New compost site scrapped at Sonoma County’s Central Landfill
After nine years and $1 million of study, Sonoma County waste officials say they’re abandoning plans to build a new composting facility at the county landfill west of Cotati.
The Sonoma County Waste Management Agency announced Monday that as part of a legal settlement with landfill neighbors, it would no longer pursue the green waste project, pegged at up to $55 million.
“This is not, I think, government’s proudest moment,” said Don Schwartz, Rohnert Park assistant city manager and an agency board member. “On the other hand, it’s better to spend $1 million than $50 million and not have a good solution.”
Under terms of the settlement, the neighbors will dismiss their lawsuit if the agency votes next month to rescind certification of the environmental report for the project and other documents related to the Central Landfill site.
The decision, which won’t be finalized until an agency board meeting next month, marks the second time in a year that neighbors have successfully blocked a composting operation at the Mecham Road landfill.

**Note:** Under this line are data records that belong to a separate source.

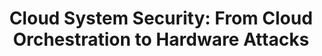 ---
title: "Cloud System Security: From Cloud Orchestration to Hardware Attacks"
collection: talks
type: "Talk"
permalink: /talks/phdtalk
venue: "<p><small>Worcester Polytechnic Institute - Nov. 2024 </small></p>
<p><small>University of California, Riverside - Nov. 2024 </small></p>
<p><small>Indianna University Bloomington - Nov. 2024 </small></p>
<p><small>Temple University - Mar. 2025 </small></p>"
date: 
location: "Zoom and In-Person"
---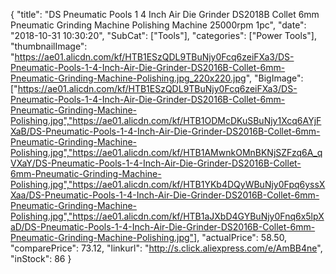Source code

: {
	"title": "DS Pneumatic Pools 1 4 Inch Air Die Grinder DS2018B  Collet 6mm Pneumatic Grinding Machine Polishing Machine 25000rpm  1pc",
	"date": "2018-10-31 10:30:20",
	"SubCat": ["Tools"],
	"categories": ["Power Tools"],
	"thumbnailImage": "https://ae01.alicdn.com/kf/HTB1ESzQDL9TBuNjy0Fcq6zeiFXa3/DS-Pneumatic-Pools-1-4-Inch-Air-Die-Grinder-DS2016B-Collet-6mm-Pneumatic-Grinding-Machine-Polishing.jpg_220x220.jpg",
	"BigImage": ["https://ae01.alicdn.com/kf/HTB1ESzQDL9TBuNjy0Fcq6zeiFXa3/DS-Pneumatic-Pools-1-4-Inch-Air-Die-Grinder-DS2016B-Collet-6mm-Pneumatic-Grinding-Machine-Polishing.jpg","https://ae01.alicdn.com/kf/HTB1ODMcDKuSBuNjy1Xcq6AYjFXaB/DS-Pneumatic-Pools-1-4-Inch-Air-Die-Grinder-DS2016B-Collet-6mm-Pneumatic-Grinding-Machine-Polishing.jpg","https://ae01.alicdn.com/kf/HTB1AMwnkOMnBKNjSZFzq6A_qVXaY/DS-Pneumatic-Pools-1-4-Inch-Air-Die-Grinder-DS2016B-Collet-6mm-Pneumatic-Grinding-Machine-Polishing.jpg","https://ae01.alicdn.com/kf/HTB1YKb4DQyWBuNjy0Fpq6yssXXaa/DS-Pneumatic-Pools-1-4-Inch-Air-Die-Grinder-DS2016B-Collet-6mm-Pneumatic-Grinding-Machine-Polishing.jpg","https://ae01.alicdn.com/kf/HTB1aJXbD4GYBuNjy0Fnq6x5lpXaD/DS-Pneumatic-Pools-1-4-Inch-Air-Die-Grinder-DS2016B-Collet-6mm-Pneumatic-Grinding-Machine-Polishing.jpg"],
	"actualPrice": 58.50,
	"comparePrice": 73.12,
	"linkurl": "http://s.click.aliexpress.com/e/AmBB4ne",
	"inStock": 86
}
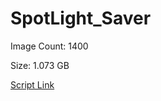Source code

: # SpotLight_Saver

Image Count: 1400

Size: 1.073 GB

[Script Link](https://github.com/liuyal/Archive/blob/master/Python/Utilities/Miscellaneous/spotlight_saver.py)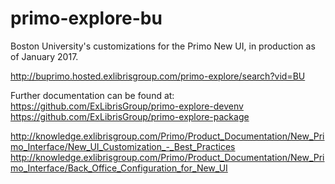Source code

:# primo-explore-bu
Boston University's customizations for the Primo New UI, in production as of January 2017. 

http://buprimo.hosted.exlibrisgroup.com/primo-explore/search?vid=BU


Further documentation can be found at:
https://github.com/ExLibrisGroup/primo-explore-devenv
https://github.com/ExLibrisGroup/primo-explore-package

http://knowledge.exlibrisgroup.com/Primo/Product_Documentation/New_Primo_Interface/New_UI_Customization_-_Best_Practices
http://knowledge.exlibrisgroup.com/Primo/Product_Documentation/New_Primo_Interface/Back_Office_Configuration_for_New_UI

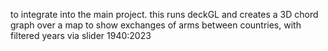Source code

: to integrate into the main project. this runs deckGL and creates a 3D chord graph over a map to show exchanges of arms between countries, with filtered years via slider 1940:2023
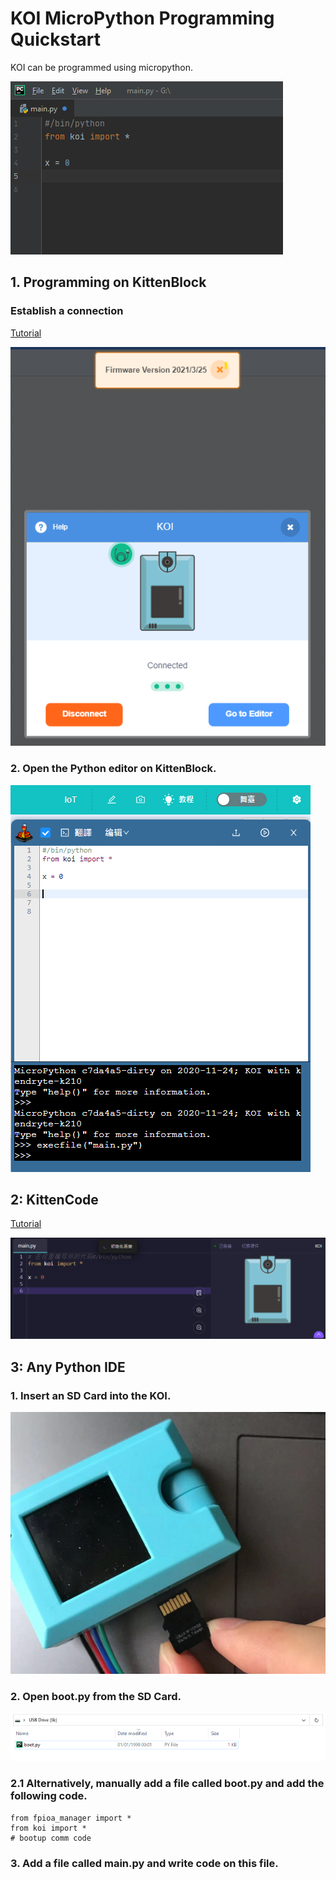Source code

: # KOI MicroPython Programming Quickstart

KOI can be programmed using micropython.

![](./images/03.png)

## 1. Programming on KittenBlock

### Establish a connection

[Tutorial](../kittenblock/kittenblock)

![](../kittenblock/images/connect4.png)

### 2. Open the Python editor on KittenBlock.

![](./images/04.png)

## 2: KittenCode

[Tutorial](../../KittenCode/interface)

![](./images/05.png)

## 3: Any Python IDE

### 1. Insert an SD Card into the KOI.

![](./images/02.png)

### 2. Open boot.py from the SD Card.

![](./images/01.png)

### 2.1 Alternatively, manually add a file called boot.py and add the following code.

    from fpioa_manager import *
    from koi import *
    # bootup comm code

### 3. Add a file called main.py and write code on this file.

In October, the previous green waste operator, Sonoma Compost Co., was forced to shut down its longtime site atop the landfill following a federal Clean Water Act lawsuit by neighbors of the nearby Happy Acres subdivision, who go by the name Renewed Efforts of Neighbors Against Landfill Expansion, or RENALE.
In that case, the neighbors alleged that runoff from compost piles covering much of the 25-acre site was polluting Stemple Creek. Water quality regulators took notice and required upgrades that ultimately proved onerous.
The closure of that facility forced the agency, a 10-member joint powers authority formed in 1992, to begin hauling 100,000 tons of green waste to other counties at a cost to ratepayers of about $4.5 million per year.
The latest setback means the agency will, for the foreseeable future, have to continue hauling grass clippings, food waste and other green waste by truck to facilities in Ukiah, Napa, Novato and Vacaville, something local leaders have long said they hoped to avoid.
But the Central Landfill site is “no longer viable as a practical matter” for a number of reasons, said Patrick Carter, interim executive director for the waste agency.
The composting industry has matured since the agency was formed nearly three decades ago, and it no longer may be necessary for the agency to take such a direct role in the management of a facility, Carter said. A number of private groups have contacted the agency to discuss other potential solutions, Carter said, declining to be more specific.
In addition, environmental regulations have become more stringent, adding new costs, Carter said.
Uncertainty about the agency’s future is another concern. After receiving a one-year extension to its 25-year life, the agency’s operating agreement is now set to sunset in 2018. That made its ability to finance a new facility “extremely curtailed,” Carter said.
Then there’s the issue of whether Republic Services, the giant Arizona-?based company that took over permanent operation of the landfill from the county last year, supported or was willing to operate a new compost facility on the county-owned property.
The company’s 25-year, $650 million deal called for Republic to consider operating a compost site but did not require one.
Carter suggested Republic probably wasn’t terribly interested in taking on that responsibility in the current environment.
“Their main emphasis is to make the landfill work on that site,” Carter said.
The latest suit alleged the environmental report fell short in its study of impacts on air quality, traffic and endangered tiger salamander habitat.
Carter said the report was sound, but that even had the agency prevailed, it could have faced legal appeals that could have left ratepayers “chasing good money after bad,” he said.
Neighbor Roger Larsen said he feels the agency tried to force a new facility onto the Central Landfill location when other locations, like a 400-acre cattle ranch east of Petaluma, would have been a far better and less expensive choice. County officials have said they were opposed to that site.
“I think they can still do it,” Larsen said. “They just need to find the right place to do it.”
While disappointing for the agency, the decision “doesn’t mean that composting in Sonoma County is dead,” Carter said.
Instead, it allows the agency to begin a public discussion about what the future of composting in the county should look like, he said. “If moving past this site helps something better come along, then it’s a necessary thing,” Carter said.
There are a range of options for how the county could handle its green waste, Carter said. Some communities simply grind the material up and apply it to agricultural fields. Others turn it into biogas in anaerobic digesters, he said. The Laguna Water Treatment Plant in Llano Road is home to several such structures and is experimenting with how other materials, including fats, oils, grease and food waste, can be turned into methane.
Permanently hauling green waste to other counties may also be a viable solution in some instances, Carter said. Petaluma sends its green waste, along with its garbage, to Redwood Landfill in Novato.
It may make financial sense for Rohnert Park to do the same on green waste, Schwartz said. The city has made it clear that it would make the decision that was in the best interests of its ratepayers, he said.
City officials questioned the proposed size of the now-scrapped facility, designed to handle twice the volume of the green waste of the former site.
Now that that’s off the table, Schwartz said he’s optimistic the agency will start to look at “a broader range of solutions.”
“Keeping composting in the county is a noble goal, but it’s not necessarily cheaper, nor is it necessarily environmentally better,” he said. “I think this board is going to use this as an opportunity to really rethink how we’re doing this.”